Authorized SARS-CoV-2 molecular methods show wide variability in the limit of detection.

Joseph H Blommel a,b, Garrett Jenkinson a, Matthew J Binnicker a, Brad S Karon a, Luigi Boccuto b, Diana S Ivankovic b, Sara M Sarasua b, Benjamin R Kipp a,
PMCID: PMC9751006  PMID: 36669396

Abstract

On February 29th, 2020, the U.S. Food and Drug Administration issued the first Emergency Use Authorization (EUA) for a SARS-CoV-2 assay outside of the U.S. Centers for Disease Control and Prevention. As of May 3rd, 2021, 289 total EUAs have been granted. Like influenza, there is no standard for defining limit of detection (LoD), but rather guidance that analytical sensitivity/LoD be established as the level that gives a 95% detection rate in at least 20 replicates. Here we compare the performance characteristics of SARS-CoV-2 tests receiving EUA by standardizing sensitivity to a common unit of measure and assess the variability in LoD between tests. Additionally, we looked at factors that may impact sensitivities due to lack of standardization of the test development process and compare results for a standardized reference panel for comparative analysis within a subset of EUA tests offered by the U.S. Food and Drug Administration.

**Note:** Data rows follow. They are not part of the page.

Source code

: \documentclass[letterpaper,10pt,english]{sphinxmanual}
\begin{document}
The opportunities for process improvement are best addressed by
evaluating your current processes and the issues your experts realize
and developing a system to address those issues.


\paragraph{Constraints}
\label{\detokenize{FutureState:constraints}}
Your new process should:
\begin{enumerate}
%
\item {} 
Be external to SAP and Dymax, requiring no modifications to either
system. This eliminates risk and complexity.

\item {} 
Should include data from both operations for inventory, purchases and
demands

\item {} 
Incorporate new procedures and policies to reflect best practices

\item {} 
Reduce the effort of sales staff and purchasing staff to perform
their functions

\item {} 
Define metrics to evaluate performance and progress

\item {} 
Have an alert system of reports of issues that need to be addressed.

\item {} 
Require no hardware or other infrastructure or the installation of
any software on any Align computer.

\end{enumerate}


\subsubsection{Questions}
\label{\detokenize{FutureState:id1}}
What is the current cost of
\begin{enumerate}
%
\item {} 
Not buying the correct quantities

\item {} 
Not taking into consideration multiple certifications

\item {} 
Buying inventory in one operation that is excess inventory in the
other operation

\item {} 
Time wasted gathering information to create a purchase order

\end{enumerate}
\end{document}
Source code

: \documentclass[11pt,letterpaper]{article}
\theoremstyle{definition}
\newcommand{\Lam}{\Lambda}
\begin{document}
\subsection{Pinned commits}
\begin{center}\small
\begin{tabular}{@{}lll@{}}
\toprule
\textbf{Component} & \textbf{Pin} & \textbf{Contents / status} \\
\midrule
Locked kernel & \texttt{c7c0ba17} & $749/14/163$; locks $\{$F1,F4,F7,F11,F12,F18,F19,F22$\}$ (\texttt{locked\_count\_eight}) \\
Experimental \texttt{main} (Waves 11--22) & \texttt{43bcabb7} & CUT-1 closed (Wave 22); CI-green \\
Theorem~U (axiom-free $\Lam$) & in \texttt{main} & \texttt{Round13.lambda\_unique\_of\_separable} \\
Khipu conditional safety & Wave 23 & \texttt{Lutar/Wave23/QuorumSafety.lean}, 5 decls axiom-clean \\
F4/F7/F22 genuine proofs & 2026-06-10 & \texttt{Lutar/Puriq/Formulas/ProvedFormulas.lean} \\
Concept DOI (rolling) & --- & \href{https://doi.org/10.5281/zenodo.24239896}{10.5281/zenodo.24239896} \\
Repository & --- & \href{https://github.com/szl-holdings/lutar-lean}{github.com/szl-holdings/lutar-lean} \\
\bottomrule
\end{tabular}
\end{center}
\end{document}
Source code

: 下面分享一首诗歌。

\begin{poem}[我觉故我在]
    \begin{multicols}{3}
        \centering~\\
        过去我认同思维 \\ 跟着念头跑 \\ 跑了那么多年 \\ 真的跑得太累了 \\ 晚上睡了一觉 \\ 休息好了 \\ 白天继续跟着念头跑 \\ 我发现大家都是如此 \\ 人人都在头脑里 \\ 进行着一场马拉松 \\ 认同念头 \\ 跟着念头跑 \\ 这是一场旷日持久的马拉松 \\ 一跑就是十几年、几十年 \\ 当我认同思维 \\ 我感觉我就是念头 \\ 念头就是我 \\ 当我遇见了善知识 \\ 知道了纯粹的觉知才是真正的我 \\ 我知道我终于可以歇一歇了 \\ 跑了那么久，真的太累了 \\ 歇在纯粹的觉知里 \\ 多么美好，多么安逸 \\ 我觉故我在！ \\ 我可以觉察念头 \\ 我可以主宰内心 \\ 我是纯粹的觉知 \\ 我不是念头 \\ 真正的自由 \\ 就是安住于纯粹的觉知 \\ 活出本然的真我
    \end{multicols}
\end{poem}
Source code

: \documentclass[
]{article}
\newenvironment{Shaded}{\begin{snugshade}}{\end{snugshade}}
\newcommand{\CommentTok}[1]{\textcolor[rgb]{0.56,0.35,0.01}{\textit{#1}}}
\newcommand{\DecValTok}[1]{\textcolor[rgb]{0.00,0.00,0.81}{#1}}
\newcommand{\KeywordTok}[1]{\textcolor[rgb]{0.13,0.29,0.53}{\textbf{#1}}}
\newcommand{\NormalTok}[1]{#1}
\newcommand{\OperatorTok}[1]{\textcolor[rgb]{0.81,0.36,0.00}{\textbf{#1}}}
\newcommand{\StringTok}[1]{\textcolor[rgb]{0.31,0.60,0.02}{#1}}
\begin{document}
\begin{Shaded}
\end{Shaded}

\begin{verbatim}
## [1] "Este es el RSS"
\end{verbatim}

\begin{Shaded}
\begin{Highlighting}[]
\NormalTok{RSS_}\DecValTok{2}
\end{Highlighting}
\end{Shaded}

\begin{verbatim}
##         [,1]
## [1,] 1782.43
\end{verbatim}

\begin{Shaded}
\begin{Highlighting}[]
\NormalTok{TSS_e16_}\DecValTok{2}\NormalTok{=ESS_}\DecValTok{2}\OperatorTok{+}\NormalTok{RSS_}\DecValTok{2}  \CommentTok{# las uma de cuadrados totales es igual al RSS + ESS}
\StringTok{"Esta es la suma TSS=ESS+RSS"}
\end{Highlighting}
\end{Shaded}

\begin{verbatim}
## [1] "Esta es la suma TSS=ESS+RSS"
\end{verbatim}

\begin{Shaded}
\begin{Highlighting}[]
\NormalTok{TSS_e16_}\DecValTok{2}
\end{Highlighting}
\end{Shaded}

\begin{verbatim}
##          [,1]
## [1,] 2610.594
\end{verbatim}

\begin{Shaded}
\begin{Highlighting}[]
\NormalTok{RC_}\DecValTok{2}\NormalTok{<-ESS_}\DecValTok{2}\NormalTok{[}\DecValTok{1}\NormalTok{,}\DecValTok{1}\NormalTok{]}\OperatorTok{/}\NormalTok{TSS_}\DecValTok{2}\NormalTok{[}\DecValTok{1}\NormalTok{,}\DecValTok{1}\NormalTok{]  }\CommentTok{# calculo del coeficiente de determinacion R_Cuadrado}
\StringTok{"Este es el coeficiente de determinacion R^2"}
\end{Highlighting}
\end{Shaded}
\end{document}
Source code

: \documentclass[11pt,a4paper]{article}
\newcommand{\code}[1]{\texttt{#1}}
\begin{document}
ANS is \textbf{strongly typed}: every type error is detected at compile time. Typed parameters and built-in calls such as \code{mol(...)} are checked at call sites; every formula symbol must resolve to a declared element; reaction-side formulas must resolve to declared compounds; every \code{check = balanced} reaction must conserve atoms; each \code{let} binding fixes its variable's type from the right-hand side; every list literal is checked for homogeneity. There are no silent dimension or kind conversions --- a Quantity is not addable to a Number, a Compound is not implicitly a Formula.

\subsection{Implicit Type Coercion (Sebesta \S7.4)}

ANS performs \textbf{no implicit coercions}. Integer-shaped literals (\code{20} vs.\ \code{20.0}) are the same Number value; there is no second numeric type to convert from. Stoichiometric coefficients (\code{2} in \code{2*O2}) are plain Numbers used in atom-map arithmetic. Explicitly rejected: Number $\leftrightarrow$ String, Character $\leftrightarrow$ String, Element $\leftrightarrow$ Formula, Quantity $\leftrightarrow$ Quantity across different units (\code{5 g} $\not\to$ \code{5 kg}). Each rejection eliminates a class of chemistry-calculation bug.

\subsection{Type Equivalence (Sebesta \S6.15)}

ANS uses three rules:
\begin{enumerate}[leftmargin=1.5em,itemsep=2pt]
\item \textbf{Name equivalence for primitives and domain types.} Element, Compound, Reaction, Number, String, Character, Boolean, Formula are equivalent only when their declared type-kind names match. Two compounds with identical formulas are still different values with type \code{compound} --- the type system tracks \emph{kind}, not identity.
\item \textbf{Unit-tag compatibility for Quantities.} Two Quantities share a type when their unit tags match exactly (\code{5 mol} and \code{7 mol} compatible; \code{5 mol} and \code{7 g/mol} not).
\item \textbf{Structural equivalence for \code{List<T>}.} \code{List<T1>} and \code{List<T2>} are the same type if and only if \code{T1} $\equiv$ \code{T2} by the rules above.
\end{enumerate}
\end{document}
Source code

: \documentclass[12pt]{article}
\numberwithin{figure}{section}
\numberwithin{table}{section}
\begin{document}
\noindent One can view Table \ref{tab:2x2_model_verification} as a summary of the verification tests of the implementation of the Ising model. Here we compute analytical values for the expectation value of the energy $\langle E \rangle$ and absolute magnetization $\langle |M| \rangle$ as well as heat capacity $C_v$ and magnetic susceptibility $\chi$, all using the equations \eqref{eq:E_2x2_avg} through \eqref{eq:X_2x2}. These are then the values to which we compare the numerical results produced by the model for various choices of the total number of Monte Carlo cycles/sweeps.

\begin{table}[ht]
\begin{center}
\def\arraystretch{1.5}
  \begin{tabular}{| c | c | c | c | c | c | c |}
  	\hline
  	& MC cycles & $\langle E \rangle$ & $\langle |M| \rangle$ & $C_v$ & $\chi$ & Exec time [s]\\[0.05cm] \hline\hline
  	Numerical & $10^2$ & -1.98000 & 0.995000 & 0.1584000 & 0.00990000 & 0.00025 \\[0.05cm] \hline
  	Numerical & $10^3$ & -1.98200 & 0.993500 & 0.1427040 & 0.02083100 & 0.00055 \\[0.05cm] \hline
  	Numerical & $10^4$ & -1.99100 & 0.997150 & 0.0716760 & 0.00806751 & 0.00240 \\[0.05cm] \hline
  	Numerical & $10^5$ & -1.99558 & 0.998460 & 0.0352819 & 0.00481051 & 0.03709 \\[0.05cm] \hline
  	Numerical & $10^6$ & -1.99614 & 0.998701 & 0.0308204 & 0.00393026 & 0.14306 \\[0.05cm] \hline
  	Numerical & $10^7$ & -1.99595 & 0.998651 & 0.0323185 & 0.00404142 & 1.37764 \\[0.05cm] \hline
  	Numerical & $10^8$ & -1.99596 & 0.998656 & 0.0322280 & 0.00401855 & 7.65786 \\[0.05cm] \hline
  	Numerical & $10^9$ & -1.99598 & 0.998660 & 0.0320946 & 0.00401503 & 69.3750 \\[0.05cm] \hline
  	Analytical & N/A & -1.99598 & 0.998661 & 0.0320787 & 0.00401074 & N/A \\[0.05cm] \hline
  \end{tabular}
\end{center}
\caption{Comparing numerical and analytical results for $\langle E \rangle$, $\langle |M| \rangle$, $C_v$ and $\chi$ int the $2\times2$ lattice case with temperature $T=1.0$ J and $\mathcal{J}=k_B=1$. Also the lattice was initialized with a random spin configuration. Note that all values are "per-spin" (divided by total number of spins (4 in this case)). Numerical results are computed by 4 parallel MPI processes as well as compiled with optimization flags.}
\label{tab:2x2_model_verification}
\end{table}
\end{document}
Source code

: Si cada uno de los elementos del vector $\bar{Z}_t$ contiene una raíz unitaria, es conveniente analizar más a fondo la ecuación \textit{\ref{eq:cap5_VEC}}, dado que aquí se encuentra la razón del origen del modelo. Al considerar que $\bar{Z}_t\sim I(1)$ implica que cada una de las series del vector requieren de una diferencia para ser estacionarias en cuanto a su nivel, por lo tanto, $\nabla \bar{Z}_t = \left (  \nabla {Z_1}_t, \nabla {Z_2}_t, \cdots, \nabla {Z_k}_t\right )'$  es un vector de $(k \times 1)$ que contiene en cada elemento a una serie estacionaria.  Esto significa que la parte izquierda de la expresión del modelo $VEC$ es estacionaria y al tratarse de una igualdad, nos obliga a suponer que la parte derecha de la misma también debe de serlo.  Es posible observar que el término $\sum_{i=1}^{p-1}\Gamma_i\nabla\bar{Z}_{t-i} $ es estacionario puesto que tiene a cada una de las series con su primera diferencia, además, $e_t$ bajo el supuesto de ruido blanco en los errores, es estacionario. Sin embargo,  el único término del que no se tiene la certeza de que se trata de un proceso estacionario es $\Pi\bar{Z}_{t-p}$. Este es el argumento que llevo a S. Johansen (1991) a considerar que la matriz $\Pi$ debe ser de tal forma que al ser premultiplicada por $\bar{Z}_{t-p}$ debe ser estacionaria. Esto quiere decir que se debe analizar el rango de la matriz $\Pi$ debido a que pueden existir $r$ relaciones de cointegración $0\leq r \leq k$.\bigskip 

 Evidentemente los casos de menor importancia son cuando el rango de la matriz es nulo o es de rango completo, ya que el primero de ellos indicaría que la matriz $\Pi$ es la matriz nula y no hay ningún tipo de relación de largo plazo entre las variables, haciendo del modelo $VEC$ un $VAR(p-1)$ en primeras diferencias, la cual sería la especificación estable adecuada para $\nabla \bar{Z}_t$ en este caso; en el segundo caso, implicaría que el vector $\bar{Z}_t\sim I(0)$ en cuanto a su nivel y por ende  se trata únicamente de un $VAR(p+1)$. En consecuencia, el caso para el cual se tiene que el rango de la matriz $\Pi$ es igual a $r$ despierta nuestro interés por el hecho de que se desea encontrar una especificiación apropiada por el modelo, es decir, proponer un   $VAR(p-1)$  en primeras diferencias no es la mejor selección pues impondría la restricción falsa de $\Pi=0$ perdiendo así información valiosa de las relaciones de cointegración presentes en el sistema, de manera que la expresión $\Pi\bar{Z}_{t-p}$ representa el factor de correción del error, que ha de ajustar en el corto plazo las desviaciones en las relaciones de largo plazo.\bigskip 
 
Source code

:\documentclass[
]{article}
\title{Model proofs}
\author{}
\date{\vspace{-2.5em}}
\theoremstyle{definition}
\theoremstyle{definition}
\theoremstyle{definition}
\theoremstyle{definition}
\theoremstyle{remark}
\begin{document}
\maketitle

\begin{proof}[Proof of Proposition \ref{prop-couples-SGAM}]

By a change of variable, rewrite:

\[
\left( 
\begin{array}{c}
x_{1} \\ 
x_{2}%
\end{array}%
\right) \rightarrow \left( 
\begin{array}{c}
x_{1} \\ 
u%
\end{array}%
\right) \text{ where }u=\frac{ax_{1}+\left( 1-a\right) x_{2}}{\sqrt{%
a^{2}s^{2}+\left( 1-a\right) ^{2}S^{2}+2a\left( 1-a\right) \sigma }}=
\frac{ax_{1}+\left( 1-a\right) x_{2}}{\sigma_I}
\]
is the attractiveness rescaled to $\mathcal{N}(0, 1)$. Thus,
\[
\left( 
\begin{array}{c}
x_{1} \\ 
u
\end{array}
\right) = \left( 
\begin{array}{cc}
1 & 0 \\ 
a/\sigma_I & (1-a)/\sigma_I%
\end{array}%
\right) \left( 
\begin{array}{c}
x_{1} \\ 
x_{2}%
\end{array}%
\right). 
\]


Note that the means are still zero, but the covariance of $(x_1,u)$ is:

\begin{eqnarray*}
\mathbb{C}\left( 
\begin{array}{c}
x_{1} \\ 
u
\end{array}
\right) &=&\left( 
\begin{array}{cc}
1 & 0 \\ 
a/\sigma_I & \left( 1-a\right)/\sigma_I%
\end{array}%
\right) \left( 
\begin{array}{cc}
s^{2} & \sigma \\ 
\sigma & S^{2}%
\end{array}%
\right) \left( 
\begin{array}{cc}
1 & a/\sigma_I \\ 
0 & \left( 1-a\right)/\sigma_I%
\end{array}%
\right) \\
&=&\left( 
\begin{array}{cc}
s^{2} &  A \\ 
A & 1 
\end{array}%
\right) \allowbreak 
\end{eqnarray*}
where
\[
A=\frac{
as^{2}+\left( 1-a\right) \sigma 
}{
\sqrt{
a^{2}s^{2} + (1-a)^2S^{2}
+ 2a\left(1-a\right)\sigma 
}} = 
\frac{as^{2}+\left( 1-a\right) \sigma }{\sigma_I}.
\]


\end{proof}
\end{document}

Keywords: SARS-CoV-2, Nucleic Acid Amplification Tests, PCR, Limit of Detection

1. Introduction

Coronavirus disease 2019 (COVID-19) is caused by the severe acute respiratory syndrome coronavirus 2 (SARS-CoV-2) and has resulted in more than 500 million cases and 6 million deaths as of May 2022 [1]. From the beginning of the pandemic, significant efforts have been directed toward diagnostic testing for SARS-CoV-2 to help prevent, mitigate, and respond to this deadly virus. On February 4th, 2020, the U.S. Food and Drug Administration (FDA) issued an Emergency Use Authorization (EUA) for the Centers for Disease Control and Prevention (CDC) COVID RT-PCR diagnostic panel. In the absence of a public health emergency, Clinical Laboratory Improvement Amendments (CLIA) typically govern Laboratory Developed Tests (LDTs). However, the declaration of a public health emergency meant no SARS-CoV-2 tests could be offered without FDA EUA [2]. While full FDA approval of LDTs has been seen as a hindrance to test development due to time and expense, the process for FDA EUA is in place to provide resources for expedited release of tests under FDA guidance [3,4]. It is important to note that EUA is not a full FDA approval and authorization of these tests is discontinued when there is no longer a public health emergency. Despite differences between full FDA approval, EUA and CLIA regulated LDTs, the latter of which is regulated by the Centers for Medicare and Medicaid Services rather than the FDA, both require documentation of sensitivity/Limit of Detection (LoD) [5], [6], [7]. Though LoD documentation for these tests is required, there is no benchmark set for a minimum detectable level.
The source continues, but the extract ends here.